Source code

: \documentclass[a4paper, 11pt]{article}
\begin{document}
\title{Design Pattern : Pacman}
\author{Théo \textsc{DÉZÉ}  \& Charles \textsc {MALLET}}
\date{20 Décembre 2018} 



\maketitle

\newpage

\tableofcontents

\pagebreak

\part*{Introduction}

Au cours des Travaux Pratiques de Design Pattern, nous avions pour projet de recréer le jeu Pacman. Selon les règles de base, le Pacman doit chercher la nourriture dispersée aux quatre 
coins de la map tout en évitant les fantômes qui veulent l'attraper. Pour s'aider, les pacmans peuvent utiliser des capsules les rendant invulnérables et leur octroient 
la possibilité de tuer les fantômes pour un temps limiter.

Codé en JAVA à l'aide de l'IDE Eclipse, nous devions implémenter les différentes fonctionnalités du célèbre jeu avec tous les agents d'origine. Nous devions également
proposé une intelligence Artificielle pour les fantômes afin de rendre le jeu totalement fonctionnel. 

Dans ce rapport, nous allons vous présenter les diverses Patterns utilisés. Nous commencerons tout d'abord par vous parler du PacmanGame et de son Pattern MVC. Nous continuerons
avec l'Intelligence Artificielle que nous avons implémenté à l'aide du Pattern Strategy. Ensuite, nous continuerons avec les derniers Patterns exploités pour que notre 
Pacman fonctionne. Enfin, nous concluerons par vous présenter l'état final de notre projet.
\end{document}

━━━━━━

- Aim of the task
From the listing above, count every line where the word "Pattern" occurs; the answer is that number and nothing else.

- Your solution
4